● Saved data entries

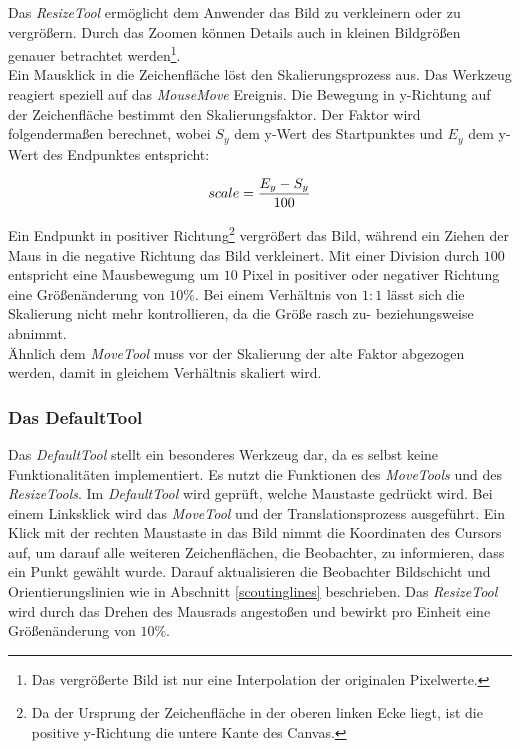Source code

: Das \textit{ResizeTool} ermöglicht dem Anwender das Bild zu verkleinern oder zu vergrößern. Durch das Zoomen können Details auch in kleinen Bildgrößen genauer betrachtet werden\footnote{Das vergrößerte Bild ist nur eine Interpolation der originalen Pixelwerte.}.\\
Ein Mausklick in die Zeichenfläche löst den Skalierungsprozess aus. Das Werkzeug reagiert speziell auf das \textit{MouseMove} Ereignis. Die Bewegung in y-Richtung auf der Zeichenfläche bestimmt den Skalierungsfaktor. Der Faktor wird folgendermaßen berechnet, wobei $S_y$ dem y-Wert des Startpunktes  und $E_y$ dem y-Wert des Endpunktes entspricht: 

\begin{equation}
scale = \frac{E_y - S_y}{100}
\vspace{0.5cm}
\end{equation}

Ein Endpunkt in positiver Richtung\footnote{Da der Ursprung der Zeichenfläche in der oberen linken Ecke liegt, ist die positive y-Richtung die untere Kante des Canvas.} vergrößert das Bild, während ein Ziehen der Maus in die negative Richtung das Bild verkleinert. Mit einer Division durch $100$ entspricht eine Mausbewegung um $10$ Pixel in positiver oder negativer Richtung eine Größenänderung von $10\%$. Bei einem Verhältnis von $1:1$ lässt sich die Skalierung nicht mehr kontrollieren, da die Größe rasch zu- beziehungsweise abnimmt.\\
Ähnlich dem \textit{MoveTool} muss vor der Skalierung der alte Faktor abgezogen werden, damit in gleichem Verhältnis skaliert wird.

\subsubsection{Das DefaultTool}

Das \textit{DefaultTool} stellt ein besonderes Werkzeug dar, da es selbst keine Funktionalitäten implementiert. Es nutzt die Funktionen des \textit{MoveTools} und des \textit{ResizeTools}. Im \textit{DefaultTool} wird geprüft, welche Maustaste gedrückt wird. Bei einem Linksklick wird das \textit{Move\-Tool} und der Translationsprozess ausgeführt. Ein Klick mit der rechten Maustaste in das Bild nimmt die Koordinaten des Cursors auf, um darauf alle weiteren Zeichenflächen, die Beobachter, zu informieren, dass ein Punkt gewählt wurde. Darauf aktualisieren die Beobachter Bildschicht und Orientierungslinien wie in Abschnitt \ref{scoutinglines} beschrieben. Das \textit{ResizeTool} wird durch das Drehen des Mausrads angestoßen und bewirkt pro Einheit eine Größenänderung von $10\%$.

● INSTRUCTIONS TO FOLLOW
Wherever the word "werden" occurs in the data, copy that whole line.

● RESPONSE BELOW
: Das \textit{ResizeTool} ermöglicht dem Anwender das Bild zu verkleinern oder zu vergrößern. Durch das Zoomen können Details auch in kleinen Bildgrößen genauer betrachtet werden\footnote{Das vergrößerte Bild ist nur eine Interpolation der originalen Pixelwerte.}.\\
Ähnlich dem \textit{MoveTool} muss vor der Skalierung der alte Faktor abgezogen werden, damit in gleichem Verhältnis skaliert wird.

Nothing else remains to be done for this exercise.